*** Stored data ***
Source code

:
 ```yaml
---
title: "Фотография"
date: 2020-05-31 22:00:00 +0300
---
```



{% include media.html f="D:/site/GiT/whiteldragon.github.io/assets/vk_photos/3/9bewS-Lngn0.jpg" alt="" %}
*** End of Stored data ***
*** Stored data ***
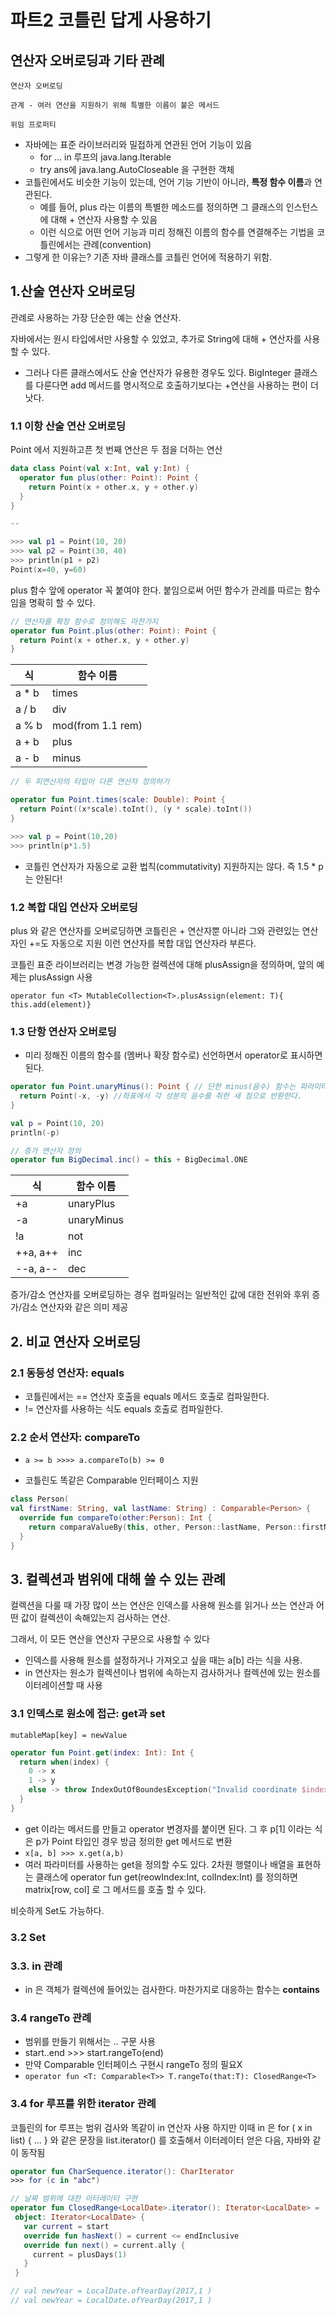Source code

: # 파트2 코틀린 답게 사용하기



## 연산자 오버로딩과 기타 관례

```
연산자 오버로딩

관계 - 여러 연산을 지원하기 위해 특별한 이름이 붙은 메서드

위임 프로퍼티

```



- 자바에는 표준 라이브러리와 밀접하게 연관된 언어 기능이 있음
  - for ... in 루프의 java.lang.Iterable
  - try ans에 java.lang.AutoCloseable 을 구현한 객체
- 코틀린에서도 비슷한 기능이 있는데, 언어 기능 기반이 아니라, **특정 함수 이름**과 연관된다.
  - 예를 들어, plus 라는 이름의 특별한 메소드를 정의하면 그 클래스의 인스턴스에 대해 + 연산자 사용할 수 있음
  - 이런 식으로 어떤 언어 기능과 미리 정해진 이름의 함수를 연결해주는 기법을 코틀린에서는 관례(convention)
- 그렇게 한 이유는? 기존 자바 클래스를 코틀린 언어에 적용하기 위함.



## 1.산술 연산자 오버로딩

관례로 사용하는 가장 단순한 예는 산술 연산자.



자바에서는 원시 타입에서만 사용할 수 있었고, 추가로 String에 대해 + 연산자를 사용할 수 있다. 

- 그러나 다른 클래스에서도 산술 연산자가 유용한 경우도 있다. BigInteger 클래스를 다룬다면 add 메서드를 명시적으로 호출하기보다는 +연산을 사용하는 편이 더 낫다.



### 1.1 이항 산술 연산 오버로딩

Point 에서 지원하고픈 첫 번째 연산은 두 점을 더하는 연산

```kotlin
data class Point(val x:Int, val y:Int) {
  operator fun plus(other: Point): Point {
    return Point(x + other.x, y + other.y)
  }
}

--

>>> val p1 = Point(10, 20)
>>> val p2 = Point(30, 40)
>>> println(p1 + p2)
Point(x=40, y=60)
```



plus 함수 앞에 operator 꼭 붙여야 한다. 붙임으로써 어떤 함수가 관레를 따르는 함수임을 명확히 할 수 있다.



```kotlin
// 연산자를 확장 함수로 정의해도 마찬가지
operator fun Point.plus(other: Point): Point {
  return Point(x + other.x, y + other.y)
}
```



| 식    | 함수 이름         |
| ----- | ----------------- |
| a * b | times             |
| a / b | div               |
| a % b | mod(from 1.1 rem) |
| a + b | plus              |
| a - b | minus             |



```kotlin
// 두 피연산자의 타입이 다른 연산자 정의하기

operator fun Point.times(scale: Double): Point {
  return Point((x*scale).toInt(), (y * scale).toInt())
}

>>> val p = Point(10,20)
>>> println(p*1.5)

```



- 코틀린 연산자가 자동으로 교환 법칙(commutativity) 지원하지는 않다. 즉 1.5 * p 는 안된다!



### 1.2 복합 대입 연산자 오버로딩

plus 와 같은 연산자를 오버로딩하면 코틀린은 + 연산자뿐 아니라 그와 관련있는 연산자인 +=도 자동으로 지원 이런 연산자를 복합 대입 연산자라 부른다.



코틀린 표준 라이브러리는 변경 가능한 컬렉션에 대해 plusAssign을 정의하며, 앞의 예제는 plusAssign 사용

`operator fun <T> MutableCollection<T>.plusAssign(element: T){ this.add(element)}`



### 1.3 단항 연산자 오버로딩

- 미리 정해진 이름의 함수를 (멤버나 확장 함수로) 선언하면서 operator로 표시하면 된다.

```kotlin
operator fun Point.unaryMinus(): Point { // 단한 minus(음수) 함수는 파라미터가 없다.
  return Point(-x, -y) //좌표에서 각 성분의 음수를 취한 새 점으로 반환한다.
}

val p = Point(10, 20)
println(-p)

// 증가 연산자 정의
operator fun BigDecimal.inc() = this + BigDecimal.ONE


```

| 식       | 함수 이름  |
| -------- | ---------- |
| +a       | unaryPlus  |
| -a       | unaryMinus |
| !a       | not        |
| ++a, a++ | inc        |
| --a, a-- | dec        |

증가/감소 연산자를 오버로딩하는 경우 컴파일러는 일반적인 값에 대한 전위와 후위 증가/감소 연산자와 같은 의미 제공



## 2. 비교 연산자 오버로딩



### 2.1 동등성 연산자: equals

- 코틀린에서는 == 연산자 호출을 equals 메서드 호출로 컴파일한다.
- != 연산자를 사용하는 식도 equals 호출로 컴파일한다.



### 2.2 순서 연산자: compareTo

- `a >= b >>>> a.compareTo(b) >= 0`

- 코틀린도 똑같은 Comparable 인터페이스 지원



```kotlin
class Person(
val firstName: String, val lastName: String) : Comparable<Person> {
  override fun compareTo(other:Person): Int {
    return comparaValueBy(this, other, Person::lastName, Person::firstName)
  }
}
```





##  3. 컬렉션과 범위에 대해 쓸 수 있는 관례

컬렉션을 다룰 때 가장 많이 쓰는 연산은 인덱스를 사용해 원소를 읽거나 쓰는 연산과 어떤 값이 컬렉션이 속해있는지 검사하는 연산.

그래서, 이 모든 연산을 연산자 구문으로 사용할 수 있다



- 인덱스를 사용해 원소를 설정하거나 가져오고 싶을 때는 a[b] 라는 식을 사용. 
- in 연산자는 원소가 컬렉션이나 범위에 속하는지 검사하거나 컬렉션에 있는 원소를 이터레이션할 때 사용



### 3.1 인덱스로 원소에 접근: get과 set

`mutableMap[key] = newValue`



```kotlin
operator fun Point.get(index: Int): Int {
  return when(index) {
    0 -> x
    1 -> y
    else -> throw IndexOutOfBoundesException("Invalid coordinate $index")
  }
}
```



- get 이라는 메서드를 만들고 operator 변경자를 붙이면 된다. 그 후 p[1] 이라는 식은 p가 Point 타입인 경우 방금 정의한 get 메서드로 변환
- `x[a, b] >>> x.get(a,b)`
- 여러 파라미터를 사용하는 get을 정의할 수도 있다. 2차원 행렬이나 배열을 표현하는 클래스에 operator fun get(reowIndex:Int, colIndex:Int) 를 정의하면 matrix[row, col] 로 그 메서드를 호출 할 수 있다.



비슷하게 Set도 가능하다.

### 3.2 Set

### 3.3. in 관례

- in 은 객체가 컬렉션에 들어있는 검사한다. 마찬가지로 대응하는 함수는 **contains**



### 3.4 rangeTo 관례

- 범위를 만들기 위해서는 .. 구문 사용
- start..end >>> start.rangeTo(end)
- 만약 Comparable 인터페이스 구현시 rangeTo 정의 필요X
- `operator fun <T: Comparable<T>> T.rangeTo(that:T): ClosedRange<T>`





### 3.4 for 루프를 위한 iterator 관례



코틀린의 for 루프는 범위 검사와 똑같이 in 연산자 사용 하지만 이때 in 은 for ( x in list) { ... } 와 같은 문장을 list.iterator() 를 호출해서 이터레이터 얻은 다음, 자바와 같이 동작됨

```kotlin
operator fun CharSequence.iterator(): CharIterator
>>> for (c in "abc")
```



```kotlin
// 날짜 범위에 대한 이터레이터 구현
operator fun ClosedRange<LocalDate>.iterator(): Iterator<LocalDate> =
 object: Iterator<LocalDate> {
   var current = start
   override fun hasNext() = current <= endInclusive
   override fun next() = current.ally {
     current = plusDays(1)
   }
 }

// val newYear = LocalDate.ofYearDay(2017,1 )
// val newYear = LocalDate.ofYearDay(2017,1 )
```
*** End of Stored data ***
*** Stored data ***
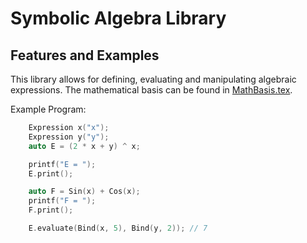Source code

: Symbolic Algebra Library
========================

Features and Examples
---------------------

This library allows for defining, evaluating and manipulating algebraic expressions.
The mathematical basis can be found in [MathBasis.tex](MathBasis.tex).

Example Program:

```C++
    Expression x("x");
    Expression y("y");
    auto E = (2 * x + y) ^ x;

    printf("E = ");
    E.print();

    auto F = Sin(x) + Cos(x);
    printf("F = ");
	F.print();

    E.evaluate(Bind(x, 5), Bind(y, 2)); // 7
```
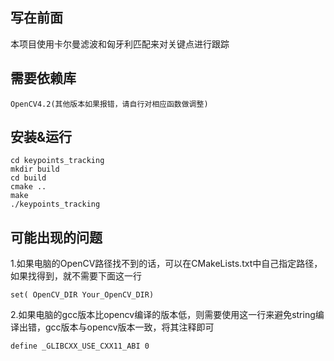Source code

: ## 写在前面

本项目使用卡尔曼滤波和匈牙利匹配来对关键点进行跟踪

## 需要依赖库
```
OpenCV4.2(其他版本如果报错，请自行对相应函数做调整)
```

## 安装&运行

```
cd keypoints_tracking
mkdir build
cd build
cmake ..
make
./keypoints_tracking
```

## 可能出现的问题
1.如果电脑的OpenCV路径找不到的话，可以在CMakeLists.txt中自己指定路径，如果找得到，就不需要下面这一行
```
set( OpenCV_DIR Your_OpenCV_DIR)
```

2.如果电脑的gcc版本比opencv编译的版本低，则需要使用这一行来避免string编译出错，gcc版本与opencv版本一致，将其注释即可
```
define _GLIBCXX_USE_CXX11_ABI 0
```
*** End of Stored data ***
Directions for this task:
Line count for the word "연산자를": please state how many lines of the records above contain it, and nothing else.

Answer to the exercise:
5